* **What to work on**:
Locate every line in the material below that has the word "common". Copy each of those lines.

* **Data to process**:
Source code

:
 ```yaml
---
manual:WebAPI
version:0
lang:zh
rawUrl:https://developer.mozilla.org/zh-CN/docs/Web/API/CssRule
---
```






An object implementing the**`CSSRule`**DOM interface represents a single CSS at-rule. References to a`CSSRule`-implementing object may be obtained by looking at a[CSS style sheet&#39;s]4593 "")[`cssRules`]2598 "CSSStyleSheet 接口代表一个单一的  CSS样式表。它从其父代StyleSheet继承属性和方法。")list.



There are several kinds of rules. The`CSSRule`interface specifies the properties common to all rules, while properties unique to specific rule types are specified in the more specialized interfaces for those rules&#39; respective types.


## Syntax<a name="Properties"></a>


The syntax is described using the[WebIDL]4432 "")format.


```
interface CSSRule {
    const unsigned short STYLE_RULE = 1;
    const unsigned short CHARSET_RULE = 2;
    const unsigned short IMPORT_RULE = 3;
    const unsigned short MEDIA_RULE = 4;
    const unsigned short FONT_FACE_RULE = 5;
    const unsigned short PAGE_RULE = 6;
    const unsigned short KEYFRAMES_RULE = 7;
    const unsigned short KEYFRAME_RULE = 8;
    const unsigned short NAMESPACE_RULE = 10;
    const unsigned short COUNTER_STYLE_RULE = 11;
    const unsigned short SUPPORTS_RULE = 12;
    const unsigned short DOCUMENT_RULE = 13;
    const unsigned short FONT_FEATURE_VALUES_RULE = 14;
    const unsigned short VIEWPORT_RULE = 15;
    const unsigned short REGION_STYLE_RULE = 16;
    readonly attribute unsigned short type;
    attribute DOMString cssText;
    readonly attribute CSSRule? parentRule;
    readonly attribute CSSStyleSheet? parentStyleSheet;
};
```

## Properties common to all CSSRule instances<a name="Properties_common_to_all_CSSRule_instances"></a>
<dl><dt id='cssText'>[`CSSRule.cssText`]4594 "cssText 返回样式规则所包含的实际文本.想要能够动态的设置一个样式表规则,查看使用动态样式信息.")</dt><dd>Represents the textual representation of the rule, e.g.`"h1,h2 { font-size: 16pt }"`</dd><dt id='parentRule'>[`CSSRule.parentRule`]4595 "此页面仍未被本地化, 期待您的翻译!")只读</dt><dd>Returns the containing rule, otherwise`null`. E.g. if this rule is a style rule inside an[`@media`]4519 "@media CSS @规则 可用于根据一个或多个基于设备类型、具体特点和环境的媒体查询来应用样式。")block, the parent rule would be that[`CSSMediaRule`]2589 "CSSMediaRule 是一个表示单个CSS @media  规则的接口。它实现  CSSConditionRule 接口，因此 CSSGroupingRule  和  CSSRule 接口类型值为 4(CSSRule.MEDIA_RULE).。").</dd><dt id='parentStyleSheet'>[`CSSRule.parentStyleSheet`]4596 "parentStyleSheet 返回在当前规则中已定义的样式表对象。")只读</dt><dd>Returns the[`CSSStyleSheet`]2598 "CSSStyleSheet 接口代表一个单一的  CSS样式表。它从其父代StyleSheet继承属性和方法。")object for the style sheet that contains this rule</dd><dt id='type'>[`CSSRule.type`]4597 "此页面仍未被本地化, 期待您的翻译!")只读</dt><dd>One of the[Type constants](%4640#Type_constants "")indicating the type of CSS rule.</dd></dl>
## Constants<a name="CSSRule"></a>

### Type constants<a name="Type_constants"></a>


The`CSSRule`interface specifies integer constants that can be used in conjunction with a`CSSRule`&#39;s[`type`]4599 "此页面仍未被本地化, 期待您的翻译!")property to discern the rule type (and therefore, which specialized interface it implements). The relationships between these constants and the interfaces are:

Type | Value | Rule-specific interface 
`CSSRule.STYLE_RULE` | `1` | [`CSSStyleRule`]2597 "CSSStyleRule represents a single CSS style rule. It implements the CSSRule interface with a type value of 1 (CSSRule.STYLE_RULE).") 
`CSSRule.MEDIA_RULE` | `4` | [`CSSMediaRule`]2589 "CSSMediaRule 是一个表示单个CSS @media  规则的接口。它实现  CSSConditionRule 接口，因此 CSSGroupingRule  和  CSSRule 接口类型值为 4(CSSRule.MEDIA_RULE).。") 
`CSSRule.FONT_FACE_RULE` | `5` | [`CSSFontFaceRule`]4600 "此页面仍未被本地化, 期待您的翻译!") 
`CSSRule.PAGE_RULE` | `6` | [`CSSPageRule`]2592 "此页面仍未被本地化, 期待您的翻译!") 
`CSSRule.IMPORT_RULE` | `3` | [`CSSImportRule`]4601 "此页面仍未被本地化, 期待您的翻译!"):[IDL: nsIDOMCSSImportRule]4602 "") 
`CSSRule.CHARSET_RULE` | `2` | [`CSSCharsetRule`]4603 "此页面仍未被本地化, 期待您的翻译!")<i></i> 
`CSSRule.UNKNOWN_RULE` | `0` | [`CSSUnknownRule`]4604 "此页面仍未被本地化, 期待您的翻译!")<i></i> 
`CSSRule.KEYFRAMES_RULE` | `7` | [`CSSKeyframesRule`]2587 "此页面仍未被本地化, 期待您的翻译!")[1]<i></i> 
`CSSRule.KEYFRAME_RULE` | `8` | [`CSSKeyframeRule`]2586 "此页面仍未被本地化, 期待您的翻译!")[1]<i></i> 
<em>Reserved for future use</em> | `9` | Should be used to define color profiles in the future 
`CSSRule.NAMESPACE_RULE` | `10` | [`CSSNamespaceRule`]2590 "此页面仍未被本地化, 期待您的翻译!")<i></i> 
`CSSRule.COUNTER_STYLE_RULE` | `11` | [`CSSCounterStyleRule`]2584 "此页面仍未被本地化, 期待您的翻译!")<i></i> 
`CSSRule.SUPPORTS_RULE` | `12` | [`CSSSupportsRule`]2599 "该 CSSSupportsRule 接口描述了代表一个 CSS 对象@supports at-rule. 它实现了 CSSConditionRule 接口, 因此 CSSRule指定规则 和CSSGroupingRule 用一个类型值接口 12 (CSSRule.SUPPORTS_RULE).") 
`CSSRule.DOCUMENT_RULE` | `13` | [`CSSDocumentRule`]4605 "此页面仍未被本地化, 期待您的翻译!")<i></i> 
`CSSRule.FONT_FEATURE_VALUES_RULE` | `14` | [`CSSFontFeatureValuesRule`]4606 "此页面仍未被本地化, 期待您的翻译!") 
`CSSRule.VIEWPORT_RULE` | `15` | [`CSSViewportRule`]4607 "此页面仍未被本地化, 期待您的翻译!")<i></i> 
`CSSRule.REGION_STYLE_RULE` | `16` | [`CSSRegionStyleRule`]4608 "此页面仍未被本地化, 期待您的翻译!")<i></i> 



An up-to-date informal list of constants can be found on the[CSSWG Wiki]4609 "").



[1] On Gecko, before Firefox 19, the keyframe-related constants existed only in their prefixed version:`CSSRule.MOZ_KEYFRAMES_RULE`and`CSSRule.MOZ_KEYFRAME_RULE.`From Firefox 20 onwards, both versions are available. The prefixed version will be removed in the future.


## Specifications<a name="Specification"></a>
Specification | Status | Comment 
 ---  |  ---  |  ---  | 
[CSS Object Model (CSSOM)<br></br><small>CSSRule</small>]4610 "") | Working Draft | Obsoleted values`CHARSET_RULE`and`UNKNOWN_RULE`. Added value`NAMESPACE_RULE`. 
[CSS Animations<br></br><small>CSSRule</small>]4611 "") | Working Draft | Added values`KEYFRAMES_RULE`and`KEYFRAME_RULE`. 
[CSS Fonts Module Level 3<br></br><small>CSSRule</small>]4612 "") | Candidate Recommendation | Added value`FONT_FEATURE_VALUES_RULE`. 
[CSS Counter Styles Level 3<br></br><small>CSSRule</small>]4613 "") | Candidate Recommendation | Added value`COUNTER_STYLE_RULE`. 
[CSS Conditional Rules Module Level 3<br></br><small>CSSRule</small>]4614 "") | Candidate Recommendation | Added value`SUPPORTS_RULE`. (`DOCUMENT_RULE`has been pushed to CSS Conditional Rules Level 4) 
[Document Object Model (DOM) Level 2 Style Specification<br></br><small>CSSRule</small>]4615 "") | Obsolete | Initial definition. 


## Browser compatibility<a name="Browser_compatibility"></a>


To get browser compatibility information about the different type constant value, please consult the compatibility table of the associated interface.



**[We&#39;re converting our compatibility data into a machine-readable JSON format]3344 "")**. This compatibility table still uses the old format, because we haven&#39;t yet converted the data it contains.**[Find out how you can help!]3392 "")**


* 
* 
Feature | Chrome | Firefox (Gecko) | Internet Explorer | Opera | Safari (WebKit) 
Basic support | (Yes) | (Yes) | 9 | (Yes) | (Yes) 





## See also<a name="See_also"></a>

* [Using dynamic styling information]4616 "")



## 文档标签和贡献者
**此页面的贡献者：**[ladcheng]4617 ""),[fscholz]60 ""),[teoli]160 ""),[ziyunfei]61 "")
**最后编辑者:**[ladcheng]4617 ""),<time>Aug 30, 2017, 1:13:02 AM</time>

...

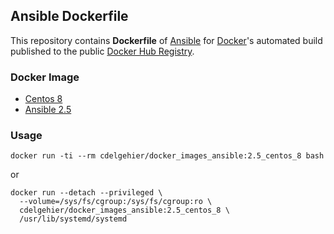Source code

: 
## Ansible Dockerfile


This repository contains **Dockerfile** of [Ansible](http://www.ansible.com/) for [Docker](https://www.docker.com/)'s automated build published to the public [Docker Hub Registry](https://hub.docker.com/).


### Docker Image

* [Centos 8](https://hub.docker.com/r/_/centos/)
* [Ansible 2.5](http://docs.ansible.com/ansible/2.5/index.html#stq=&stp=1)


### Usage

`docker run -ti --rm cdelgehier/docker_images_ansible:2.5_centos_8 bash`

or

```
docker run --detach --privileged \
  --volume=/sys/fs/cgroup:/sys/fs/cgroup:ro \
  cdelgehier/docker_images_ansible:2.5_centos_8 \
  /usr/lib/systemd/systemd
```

--

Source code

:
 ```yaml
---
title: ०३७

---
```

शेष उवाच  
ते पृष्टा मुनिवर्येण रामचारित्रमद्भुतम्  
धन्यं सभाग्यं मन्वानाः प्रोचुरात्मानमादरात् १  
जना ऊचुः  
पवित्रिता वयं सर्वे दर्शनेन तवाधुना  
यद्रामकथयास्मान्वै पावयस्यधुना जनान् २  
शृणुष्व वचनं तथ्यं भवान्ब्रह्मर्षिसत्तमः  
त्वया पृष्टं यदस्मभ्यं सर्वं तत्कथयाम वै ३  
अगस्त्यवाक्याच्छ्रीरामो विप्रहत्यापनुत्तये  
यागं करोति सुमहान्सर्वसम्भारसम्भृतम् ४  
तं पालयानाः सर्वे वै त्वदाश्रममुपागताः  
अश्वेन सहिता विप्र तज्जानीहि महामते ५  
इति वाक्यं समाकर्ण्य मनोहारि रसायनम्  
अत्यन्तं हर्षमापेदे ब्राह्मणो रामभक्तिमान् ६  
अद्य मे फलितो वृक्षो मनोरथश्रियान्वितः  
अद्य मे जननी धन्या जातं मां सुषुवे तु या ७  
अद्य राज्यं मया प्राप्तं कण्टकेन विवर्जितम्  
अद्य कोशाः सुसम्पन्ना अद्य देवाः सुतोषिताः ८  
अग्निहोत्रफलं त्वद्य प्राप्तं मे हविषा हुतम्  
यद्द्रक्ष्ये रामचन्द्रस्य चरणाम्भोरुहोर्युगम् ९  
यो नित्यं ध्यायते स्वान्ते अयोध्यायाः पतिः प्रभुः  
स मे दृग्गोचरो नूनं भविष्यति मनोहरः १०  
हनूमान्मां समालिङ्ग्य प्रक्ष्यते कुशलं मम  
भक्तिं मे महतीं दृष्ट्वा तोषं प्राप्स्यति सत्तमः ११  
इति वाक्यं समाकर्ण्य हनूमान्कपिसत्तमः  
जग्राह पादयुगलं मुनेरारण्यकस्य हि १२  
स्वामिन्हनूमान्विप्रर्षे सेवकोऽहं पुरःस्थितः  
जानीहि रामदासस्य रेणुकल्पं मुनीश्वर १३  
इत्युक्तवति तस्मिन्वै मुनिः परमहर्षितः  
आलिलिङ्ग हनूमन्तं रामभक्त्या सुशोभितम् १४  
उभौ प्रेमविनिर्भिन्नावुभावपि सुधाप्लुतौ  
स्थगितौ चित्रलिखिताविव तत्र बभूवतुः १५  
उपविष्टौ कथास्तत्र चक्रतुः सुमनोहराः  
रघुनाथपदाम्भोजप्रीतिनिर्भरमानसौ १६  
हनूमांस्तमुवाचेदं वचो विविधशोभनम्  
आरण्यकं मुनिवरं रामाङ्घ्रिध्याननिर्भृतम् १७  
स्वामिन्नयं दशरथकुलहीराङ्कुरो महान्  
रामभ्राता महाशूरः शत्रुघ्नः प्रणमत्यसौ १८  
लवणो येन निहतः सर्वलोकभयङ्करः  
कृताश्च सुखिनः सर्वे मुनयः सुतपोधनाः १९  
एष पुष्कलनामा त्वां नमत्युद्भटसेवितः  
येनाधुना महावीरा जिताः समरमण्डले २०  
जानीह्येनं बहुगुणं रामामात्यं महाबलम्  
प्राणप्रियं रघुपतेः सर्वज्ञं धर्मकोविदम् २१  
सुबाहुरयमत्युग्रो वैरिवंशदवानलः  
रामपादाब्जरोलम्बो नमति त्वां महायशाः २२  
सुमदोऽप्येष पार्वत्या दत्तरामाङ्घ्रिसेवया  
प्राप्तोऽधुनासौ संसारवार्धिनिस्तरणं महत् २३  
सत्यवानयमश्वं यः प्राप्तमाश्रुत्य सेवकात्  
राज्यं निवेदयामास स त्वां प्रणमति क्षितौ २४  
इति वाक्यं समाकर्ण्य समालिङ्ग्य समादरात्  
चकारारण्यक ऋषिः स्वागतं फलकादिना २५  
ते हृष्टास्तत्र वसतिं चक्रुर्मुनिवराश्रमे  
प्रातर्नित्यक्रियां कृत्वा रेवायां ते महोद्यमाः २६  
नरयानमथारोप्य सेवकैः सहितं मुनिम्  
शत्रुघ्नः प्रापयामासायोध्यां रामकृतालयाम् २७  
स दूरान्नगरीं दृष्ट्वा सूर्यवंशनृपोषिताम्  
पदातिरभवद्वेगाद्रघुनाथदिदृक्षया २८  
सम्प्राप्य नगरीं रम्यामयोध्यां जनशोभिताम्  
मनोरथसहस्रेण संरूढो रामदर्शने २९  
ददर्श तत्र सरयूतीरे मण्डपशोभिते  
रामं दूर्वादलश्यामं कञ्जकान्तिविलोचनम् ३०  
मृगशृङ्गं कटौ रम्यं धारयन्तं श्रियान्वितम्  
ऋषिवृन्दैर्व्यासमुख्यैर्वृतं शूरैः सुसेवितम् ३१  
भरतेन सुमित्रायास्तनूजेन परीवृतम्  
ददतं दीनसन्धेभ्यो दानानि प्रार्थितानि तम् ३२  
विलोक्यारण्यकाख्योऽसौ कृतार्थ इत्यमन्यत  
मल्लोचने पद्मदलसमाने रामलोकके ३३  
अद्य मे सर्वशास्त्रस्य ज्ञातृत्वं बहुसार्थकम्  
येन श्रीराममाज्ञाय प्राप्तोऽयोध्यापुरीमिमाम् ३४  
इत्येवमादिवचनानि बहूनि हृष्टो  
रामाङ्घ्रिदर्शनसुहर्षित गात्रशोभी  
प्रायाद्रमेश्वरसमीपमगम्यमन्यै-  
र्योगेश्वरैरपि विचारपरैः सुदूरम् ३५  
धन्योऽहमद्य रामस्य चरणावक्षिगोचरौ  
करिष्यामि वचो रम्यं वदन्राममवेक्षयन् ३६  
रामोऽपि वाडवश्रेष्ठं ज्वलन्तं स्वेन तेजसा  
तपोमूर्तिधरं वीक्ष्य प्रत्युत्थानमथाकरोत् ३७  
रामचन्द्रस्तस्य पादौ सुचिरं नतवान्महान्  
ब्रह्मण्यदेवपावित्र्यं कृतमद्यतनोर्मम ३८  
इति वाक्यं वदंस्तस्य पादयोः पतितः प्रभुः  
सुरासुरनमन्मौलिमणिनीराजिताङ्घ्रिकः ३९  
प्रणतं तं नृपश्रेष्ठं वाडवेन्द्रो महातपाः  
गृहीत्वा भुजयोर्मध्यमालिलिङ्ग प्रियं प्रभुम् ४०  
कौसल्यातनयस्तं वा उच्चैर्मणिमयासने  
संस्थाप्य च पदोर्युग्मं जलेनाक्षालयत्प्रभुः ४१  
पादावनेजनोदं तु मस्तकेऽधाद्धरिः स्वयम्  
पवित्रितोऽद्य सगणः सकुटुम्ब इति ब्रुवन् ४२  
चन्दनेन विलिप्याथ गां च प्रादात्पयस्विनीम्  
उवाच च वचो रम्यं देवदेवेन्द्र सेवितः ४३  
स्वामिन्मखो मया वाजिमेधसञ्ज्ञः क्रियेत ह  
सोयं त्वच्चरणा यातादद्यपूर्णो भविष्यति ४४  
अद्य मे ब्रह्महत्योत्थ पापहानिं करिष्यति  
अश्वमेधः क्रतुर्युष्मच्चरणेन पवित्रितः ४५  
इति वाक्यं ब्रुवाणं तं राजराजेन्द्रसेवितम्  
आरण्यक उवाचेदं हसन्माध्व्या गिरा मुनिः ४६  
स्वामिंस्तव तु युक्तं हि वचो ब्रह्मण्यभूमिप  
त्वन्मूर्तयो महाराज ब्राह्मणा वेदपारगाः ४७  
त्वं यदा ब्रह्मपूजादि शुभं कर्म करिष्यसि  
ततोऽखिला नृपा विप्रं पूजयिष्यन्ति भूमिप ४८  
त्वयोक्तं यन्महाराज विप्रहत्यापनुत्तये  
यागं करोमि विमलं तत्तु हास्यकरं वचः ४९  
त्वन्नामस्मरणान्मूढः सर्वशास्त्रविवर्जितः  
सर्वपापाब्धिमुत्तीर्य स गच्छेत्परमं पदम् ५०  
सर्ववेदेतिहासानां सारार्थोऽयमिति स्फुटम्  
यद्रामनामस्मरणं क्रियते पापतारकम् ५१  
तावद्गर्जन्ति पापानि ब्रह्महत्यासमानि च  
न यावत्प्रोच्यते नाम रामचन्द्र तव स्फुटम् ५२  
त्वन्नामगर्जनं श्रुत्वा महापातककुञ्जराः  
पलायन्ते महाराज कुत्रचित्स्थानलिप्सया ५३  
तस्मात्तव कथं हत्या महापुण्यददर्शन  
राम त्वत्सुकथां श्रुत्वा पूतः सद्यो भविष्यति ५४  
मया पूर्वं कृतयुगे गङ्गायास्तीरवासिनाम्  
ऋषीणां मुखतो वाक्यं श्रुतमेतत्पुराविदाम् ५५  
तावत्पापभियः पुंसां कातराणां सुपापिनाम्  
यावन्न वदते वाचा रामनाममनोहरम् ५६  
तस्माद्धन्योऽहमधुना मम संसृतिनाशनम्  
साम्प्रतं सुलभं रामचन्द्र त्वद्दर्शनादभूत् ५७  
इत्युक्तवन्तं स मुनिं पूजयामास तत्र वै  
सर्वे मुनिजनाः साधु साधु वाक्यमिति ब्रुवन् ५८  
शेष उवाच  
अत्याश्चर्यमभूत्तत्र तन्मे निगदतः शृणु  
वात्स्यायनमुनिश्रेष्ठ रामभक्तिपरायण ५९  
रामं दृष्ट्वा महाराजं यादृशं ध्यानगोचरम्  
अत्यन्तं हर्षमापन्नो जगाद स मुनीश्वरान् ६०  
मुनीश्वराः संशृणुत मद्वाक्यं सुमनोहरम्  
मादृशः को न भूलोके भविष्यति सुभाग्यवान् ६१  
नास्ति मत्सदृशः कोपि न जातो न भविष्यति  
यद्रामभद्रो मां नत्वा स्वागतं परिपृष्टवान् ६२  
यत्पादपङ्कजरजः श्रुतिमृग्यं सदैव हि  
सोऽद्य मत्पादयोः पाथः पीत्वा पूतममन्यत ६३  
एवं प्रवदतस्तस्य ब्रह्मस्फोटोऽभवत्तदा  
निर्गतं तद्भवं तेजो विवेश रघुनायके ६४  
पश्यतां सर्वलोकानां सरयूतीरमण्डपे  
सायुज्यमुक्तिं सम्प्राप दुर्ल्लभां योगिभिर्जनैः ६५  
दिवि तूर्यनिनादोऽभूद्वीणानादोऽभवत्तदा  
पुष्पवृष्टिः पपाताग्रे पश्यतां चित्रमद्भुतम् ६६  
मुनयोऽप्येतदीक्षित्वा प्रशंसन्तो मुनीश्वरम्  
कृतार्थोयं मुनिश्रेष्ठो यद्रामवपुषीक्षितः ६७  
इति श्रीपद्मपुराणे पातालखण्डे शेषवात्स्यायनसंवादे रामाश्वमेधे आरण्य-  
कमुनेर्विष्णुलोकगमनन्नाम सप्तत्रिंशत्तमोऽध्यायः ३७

* **Exercise result**:
There are several kinds of rules. The`CSSRule`interface specifies the properties common to all rules, while properties unique to specific rule types are specified in the more specialized interfaces for those rules&#39; respective types.
## Properties common to all CSSRule instances<a name="Properties_common_to_all_CSSRule_instances"></a>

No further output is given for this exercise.